### Supplied entries
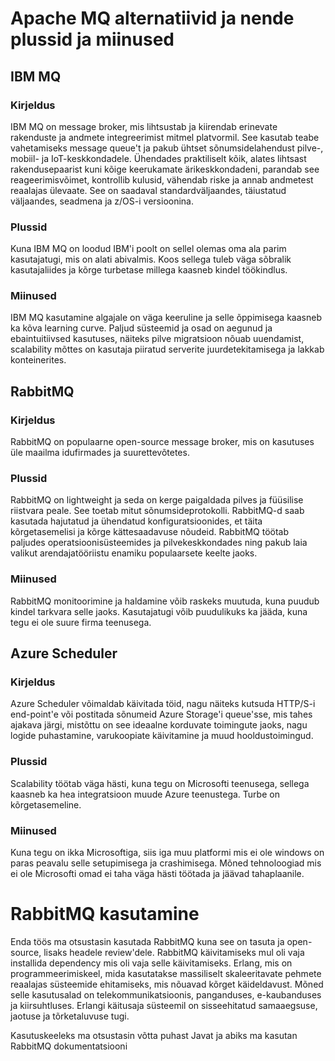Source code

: # Apache MQ alternatiivid ja nende plussid ja miinused 

## IBM MQ 

### Kirjeldus 

IBM MQ on message broker, mis lihtsustab ja kiirendab erinevate rakenduste ja andmete integreerimist mitmel platvormil. See kasutab teabe vahetamiseks message queue't ja pakub ühtset sõnumsidelahendust pilve-, mobiil- ja IoT-keskkondadele. Ühendades praktiliselt kõik, alates lihtsast rakendusepaarist kuni kõige keerukamate ärikeskkondadeni, parandab see reageerimisvõimet, kontrollib kulusid, vähendab riske ja annab andmetest reaalajas ülevaate. See on saadaval standardväljaandes, täiustatud väljaandes, seadmena ja z/OS-i versioonina.

### Plussid

Kuna IBM MQ on loodud IBM'i poolt on sellel olemas oma ala parim kasutajatugi, mis on alati abivalmis. Koos sellega tuleb väga sõbralik kasutajaliides ja kõrge turbetase millega kaasneb kindel töökindlus. 

### Miinused

IBM MQ kasutamine algajale on väga keeruline ja selle õppimisega kaasneb ka kõva learning curve. Paljud süsteemid ja osad on aegunud ja ebaintuitiivsed kasutuses, näiteks pilve migratsioon nõuab uuendamist, scalability mõttes on kasutaja piiratud serverite juurdetekitamisega ja lakkab konteinerites.  

## RabbitMQ 

### Kirjeldus 

RabbitMQ on populaarne open-source message broker, mis on kasutuses üle maailma idufirmades ja suurettevõtetes. 

### Plussid

RabbitMQ on lightweight ja seda on kerge paigaldada pilves ja füüsilise riistvara peale. See toetab mitut sõnumsideprotokolli. RabbitMQ-d saab kasutada hajutatud ja ühendatud konfiguratsioonides, et täita kõrgetasemelisi ja kõrge kättesaadavuse nõudeid. 
RabbitMQ töötab paljudes operatsioonisüsteemides ja pilvekeskkondades ning pakub laia valikut arendajatööriistu enamiku populaarsete keelte jaoks.

### Miinused 

RabbitMQ monitoorimine ja haldamine võib raskeks muutuda, kuna puudub kindel tarkvara selle jaoks. Kasutajatugi võib puudulikuks ka jääda, kuna tegu ei ole suure firma teenusega. 

## Azure Scheduler 

### Kirjeldus
Azure Scheduler võimaldab käivitada töid, nagu näiteks kutsuda HTTP/S-i end-point'e või postitada sõnumeid Azure Storage'i queue'sse, mis tahes ajakava järgi, mistõttu on see ideaalne korduvate toimingute jaoks, nagu logide puhastamine, varukoopiate käivitamine ja muud hooldustoimingud. 

### Plussid 

Scalability töötab väga hästi, kuna tegu on Microsofti teenusega, sellega kaasneb ka hea integratsioon muude Azure teenustega. Turbe on kõrgetasemeline. 

### Miinused

Kuna tegu on ikka Microsoftiga, siis iga muu platformi mis ei ole windows on paras peavalu selle setupimisega ja crashimisega. Mõned tehnoloogiad mis ei ole Microsofti omad ei taha väga hästi töötada ja jäävad tahaplaanile. 


# RabbitMQ kasutamine

Enda töös ma otsustasin kasutada RabbitMQ kuna see on tasuta ja open-source, lisaks headele review'dele. 
RabbitMQ käivitamiseks mul oli vaja installida dependency mis oli vaja selle käivitamiseks. Erlang, mis on programmeerimiskeel, mida kasutatakse massiliselt skaleeritavate pehmete reaalajas süsteemide ehitamiseks, mis nõuavad kõrget käideldavust. Mõned selle kasutusalad on telekommunikatsioonis, panganduses, e-kaubanduses ja kiirsuhtluses. Erlangi käitusaja süsteemil on sisseehitatud samaaegsuse, jaotuse ja tõrketaluvuse tugi. 

Kasutuskeeleks ma otsustasin võtta puhast Javat ja abiks ma kasutan RabbitMQ dokumentatsiooni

### Description of the task
Every line from the first line of the entries above through the line with "RabbitMQ on populaarne" must be repeated exactly, and pictures must not be.

### Solution for this exercise
Source code

: # Apache MQ alternatiivid ja nende plussid ja miinused 

## IBM MQ 

### Kirjeldus 

IBM MQ on message broker, mis lihtsustab ja kiirendab erinevate rakenduste ja andmete integreerimist mitmel platvormil. See kasutab teabe vahetamiseks message queue't ja pakub ühtset sõnumsidelahendust pilve-, mobiil- ja IoT-keskkondadele. Ühendades praktiliselt kõik, alates lihtsast rakendusepaarist kuni kõige keerukamate ärikeskkondadeni, parandab see reageerimisvõimet, kontrollib kulusid, vähendab riske ja annab andmetest reaalajas ülevaate. See on saadaval standardväljaandes, täiustatud väljaandes, seadmena ja z/OS-i versioonina.

### Plussid

Kuna IBM MQ on loodud IBM'i poolt on sellel olemas oma ala parim kasutajatugi, mis on alati abivalmis. Koos sellega tuleb väga sõbralik kasutajaliides ja kõrge turbetase millega kaasneb kindel töökindlus. 

### Miinused

IBM MQ kasutamine algajale on väga keeruline ja selle õppimisega kaasneb ka kõva learning curve. Paljud süsteemid ja osad on aegunud ja ebaintuitiivsed kasutuses, näiteks pilve migratsioon nõuab uuendamist, scalability mõttes on kasutaja piiratud serverite juurdetekitamisega ja lakkab konteinerites.  

## RabbitMQ 

### Kirjeldus 

RabbitMQ on populaarne open-source message broker, mis on kasutuses üle maailma idufirmades ja suurettevõtetes. 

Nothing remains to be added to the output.